Count, in the data that follows, every line with the string "badge", and give that count as the whole reply.

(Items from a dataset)
>>>
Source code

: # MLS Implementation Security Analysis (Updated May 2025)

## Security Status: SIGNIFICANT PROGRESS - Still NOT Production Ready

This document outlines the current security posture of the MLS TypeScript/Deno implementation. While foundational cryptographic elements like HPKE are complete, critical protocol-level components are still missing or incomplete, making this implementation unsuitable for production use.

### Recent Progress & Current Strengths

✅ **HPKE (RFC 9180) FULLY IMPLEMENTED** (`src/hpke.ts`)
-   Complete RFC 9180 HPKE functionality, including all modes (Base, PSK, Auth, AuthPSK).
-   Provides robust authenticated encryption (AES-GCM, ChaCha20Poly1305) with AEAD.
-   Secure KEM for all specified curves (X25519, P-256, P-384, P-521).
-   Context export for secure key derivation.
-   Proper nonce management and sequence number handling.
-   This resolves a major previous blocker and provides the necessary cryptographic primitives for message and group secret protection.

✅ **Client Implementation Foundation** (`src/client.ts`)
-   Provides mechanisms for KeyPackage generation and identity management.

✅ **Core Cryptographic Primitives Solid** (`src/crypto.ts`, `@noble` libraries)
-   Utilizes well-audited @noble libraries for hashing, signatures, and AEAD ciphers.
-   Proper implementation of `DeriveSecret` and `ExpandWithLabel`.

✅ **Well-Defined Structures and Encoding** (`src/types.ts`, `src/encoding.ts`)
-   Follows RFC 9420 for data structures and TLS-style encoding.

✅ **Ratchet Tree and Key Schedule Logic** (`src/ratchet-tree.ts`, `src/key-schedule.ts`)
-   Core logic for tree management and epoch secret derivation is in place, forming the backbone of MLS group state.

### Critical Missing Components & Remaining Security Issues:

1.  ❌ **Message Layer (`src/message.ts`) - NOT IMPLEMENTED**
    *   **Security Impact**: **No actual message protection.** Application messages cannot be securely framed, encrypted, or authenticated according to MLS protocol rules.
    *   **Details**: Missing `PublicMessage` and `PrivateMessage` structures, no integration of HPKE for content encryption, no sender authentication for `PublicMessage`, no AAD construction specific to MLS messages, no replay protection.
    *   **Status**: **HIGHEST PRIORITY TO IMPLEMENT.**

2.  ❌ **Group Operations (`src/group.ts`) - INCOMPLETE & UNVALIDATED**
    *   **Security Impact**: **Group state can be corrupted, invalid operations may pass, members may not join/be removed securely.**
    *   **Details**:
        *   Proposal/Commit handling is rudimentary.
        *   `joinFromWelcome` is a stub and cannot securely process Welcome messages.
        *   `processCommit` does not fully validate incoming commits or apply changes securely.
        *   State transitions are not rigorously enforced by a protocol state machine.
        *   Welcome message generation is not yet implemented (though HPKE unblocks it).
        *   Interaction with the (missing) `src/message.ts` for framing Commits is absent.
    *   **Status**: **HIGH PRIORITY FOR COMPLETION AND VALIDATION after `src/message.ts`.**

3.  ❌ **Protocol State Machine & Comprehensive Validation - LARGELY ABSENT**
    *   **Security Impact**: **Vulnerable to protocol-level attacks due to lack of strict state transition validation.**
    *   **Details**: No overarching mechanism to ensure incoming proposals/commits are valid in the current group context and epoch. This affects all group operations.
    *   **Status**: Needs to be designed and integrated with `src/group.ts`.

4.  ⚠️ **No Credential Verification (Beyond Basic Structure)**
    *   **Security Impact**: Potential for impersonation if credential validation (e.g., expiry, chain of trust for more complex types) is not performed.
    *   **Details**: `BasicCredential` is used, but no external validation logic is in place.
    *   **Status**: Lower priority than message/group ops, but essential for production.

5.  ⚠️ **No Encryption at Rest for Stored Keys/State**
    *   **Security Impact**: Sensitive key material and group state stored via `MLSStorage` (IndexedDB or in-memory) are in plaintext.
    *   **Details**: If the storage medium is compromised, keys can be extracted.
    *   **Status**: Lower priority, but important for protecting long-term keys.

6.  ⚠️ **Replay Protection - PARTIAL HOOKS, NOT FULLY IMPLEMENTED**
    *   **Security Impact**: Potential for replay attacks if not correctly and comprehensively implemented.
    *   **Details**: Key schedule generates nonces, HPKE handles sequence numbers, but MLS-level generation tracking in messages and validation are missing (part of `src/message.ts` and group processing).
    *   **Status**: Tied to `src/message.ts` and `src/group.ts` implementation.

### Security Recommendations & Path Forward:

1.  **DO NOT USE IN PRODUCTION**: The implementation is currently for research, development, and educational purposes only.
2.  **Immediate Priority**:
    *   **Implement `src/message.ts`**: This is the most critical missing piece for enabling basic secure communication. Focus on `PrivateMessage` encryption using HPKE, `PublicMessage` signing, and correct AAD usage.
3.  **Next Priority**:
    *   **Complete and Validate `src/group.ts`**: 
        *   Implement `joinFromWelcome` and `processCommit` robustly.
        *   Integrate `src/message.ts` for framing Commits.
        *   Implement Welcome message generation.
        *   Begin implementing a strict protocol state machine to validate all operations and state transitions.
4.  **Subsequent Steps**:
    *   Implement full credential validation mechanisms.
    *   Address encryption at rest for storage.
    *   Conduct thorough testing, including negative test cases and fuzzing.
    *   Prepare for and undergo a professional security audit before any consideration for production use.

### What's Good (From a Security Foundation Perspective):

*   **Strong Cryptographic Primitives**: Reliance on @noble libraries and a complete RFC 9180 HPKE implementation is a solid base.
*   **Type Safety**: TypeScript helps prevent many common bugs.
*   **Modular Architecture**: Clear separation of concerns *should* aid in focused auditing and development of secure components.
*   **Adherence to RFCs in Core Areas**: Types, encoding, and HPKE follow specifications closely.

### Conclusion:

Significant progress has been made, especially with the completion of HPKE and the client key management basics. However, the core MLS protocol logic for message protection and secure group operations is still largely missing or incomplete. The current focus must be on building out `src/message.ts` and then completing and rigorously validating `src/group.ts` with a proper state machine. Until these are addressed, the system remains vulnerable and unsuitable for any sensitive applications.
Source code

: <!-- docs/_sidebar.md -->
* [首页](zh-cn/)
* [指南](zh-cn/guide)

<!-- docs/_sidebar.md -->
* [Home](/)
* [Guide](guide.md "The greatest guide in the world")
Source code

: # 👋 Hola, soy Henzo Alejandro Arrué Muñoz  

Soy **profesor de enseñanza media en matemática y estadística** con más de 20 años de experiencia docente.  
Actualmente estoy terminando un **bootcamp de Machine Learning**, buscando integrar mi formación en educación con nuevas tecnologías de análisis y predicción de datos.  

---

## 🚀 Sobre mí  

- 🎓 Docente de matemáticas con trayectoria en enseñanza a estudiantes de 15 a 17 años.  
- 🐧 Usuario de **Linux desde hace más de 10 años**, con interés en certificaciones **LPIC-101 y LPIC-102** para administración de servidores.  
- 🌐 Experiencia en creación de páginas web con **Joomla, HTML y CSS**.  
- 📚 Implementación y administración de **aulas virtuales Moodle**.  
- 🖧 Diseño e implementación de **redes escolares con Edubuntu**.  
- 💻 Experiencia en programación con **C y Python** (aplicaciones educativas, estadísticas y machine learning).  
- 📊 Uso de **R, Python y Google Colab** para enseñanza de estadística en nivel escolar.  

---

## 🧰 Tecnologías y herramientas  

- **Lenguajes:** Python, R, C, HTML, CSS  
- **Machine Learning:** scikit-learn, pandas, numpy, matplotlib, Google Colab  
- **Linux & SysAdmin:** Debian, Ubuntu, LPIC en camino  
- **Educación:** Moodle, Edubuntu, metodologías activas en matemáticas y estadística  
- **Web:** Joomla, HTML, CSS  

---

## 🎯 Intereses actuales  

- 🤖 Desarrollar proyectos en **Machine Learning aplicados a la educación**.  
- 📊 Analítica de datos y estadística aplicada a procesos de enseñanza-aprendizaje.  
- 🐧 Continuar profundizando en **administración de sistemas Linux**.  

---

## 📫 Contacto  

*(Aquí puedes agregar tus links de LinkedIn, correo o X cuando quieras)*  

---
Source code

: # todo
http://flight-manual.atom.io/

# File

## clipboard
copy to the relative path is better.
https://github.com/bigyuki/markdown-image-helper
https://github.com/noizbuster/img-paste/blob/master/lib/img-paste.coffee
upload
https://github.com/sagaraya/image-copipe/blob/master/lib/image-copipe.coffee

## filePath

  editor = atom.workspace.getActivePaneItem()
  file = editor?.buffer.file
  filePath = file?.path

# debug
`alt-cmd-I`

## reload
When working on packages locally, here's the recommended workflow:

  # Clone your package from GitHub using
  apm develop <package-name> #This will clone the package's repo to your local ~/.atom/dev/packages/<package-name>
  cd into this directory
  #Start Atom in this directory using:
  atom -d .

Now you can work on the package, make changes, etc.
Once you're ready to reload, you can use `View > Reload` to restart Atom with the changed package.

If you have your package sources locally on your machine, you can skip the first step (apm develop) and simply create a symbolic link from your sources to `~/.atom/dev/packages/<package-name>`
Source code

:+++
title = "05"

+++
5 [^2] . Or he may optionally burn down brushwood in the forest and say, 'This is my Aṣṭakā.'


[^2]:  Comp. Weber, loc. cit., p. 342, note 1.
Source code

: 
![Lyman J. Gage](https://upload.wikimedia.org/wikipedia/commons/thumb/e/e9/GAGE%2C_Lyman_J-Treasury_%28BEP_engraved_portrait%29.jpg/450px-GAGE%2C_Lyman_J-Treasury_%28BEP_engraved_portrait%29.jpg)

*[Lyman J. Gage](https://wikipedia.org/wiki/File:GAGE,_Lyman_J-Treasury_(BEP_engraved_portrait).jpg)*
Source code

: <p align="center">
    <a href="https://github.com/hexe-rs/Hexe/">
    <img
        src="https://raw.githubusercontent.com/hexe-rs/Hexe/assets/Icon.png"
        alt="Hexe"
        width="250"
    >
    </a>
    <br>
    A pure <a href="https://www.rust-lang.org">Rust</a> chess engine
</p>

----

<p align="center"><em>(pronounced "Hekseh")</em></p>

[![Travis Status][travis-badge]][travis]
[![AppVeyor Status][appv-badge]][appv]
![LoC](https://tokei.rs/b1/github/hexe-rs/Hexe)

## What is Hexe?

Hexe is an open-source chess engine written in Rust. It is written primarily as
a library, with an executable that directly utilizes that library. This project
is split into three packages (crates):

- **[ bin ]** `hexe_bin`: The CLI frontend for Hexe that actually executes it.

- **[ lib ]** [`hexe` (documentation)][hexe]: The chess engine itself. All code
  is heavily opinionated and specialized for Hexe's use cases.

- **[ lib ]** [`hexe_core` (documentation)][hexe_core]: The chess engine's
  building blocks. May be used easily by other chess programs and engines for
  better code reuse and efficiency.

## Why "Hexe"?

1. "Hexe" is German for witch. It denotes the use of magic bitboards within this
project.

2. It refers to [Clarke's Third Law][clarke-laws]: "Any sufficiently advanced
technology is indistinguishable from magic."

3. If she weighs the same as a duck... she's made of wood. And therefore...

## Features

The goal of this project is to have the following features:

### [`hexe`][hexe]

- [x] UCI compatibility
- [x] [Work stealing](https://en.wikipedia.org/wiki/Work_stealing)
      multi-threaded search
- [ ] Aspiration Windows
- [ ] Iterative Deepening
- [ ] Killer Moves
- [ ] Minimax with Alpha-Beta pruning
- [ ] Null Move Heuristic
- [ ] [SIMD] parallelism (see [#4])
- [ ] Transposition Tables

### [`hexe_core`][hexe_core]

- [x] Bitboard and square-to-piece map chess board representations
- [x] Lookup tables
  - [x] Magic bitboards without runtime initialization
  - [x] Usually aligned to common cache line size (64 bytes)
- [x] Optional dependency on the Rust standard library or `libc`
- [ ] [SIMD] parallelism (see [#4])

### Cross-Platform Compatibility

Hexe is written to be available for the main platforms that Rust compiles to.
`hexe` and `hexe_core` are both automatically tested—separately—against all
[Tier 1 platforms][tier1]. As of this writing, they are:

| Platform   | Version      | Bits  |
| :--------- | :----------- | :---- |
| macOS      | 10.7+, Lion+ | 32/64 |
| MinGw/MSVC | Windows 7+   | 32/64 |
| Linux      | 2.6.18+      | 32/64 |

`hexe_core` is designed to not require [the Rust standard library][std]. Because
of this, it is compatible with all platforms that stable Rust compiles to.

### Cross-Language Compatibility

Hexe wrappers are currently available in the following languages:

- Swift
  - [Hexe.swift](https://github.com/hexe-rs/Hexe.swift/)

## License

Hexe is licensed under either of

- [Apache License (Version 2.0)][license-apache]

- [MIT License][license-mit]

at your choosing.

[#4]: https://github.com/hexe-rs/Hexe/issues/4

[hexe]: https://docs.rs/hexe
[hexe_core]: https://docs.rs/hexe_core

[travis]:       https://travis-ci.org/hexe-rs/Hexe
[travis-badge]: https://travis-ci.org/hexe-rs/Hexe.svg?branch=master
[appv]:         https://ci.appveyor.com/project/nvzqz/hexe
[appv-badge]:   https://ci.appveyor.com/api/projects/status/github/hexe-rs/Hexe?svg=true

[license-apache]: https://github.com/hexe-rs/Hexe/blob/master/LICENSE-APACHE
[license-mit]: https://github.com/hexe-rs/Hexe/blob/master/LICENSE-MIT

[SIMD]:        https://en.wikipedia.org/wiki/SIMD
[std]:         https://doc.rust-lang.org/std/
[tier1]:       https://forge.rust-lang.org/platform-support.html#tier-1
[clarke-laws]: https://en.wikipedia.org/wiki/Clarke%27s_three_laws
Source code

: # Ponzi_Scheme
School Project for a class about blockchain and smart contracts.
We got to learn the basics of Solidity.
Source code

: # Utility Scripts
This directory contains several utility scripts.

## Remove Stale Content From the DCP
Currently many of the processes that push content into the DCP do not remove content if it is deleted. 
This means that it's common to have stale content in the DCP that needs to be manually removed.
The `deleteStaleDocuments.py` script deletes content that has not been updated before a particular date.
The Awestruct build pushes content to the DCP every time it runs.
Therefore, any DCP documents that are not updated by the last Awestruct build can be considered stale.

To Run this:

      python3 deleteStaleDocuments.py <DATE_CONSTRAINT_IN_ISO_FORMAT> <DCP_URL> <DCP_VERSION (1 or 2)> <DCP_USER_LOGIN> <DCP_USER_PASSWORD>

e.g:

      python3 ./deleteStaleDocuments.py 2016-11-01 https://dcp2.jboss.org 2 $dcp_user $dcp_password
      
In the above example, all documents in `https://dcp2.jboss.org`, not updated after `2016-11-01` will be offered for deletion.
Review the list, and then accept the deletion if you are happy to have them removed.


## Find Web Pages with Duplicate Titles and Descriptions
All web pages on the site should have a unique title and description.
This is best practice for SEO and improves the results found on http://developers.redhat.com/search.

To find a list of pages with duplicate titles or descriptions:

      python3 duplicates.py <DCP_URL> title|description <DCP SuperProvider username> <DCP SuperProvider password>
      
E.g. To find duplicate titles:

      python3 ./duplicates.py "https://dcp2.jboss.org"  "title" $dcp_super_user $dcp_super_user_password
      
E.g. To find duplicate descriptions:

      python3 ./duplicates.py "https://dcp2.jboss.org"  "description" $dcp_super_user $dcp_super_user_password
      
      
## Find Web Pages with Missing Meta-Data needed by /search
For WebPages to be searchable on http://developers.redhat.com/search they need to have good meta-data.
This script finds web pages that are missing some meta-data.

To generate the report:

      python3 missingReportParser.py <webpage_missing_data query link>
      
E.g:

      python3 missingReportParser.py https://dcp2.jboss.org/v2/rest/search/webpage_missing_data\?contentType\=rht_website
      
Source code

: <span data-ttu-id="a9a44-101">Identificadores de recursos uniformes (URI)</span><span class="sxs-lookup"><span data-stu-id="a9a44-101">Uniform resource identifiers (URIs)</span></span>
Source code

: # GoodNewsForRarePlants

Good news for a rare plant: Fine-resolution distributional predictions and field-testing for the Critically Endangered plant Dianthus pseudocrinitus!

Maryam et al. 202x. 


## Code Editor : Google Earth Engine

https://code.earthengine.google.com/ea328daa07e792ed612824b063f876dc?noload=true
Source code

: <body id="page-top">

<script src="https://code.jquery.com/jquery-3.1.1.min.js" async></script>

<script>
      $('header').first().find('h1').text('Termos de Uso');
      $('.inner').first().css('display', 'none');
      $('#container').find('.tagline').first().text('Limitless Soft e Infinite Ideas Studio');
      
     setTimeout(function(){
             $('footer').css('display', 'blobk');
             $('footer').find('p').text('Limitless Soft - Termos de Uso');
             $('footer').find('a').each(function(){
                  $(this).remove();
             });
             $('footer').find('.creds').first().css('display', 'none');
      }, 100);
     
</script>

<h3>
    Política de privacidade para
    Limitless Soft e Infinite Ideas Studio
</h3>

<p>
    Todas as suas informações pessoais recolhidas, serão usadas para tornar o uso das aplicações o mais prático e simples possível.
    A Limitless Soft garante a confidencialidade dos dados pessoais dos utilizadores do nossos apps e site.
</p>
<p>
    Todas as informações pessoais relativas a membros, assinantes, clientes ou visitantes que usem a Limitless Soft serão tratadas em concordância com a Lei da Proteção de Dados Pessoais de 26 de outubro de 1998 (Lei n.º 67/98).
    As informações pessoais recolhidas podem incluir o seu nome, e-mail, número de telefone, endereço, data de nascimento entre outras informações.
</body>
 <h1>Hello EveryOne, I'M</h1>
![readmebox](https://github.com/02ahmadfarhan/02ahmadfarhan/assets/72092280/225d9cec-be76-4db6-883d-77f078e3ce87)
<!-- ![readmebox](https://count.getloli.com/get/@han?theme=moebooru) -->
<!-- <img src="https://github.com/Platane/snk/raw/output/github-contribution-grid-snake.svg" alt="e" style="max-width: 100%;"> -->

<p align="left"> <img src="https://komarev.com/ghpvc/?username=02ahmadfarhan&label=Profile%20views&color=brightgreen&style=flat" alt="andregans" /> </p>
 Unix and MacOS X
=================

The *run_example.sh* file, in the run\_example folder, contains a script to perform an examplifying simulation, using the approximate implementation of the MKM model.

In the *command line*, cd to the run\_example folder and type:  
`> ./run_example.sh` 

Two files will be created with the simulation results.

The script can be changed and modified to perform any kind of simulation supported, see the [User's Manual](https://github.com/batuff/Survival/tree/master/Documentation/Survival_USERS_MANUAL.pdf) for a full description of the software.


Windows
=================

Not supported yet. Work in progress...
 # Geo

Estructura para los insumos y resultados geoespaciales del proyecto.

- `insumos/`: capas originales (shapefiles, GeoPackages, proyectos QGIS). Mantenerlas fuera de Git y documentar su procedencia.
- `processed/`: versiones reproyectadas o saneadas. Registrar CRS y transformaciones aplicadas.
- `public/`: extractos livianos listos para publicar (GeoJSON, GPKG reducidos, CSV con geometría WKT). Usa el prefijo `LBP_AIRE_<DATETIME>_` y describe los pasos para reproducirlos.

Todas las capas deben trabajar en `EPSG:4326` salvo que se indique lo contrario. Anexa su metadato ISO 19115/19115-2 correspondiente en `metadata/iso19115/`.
<<<
» **ANSWER TO THIS TASK**
4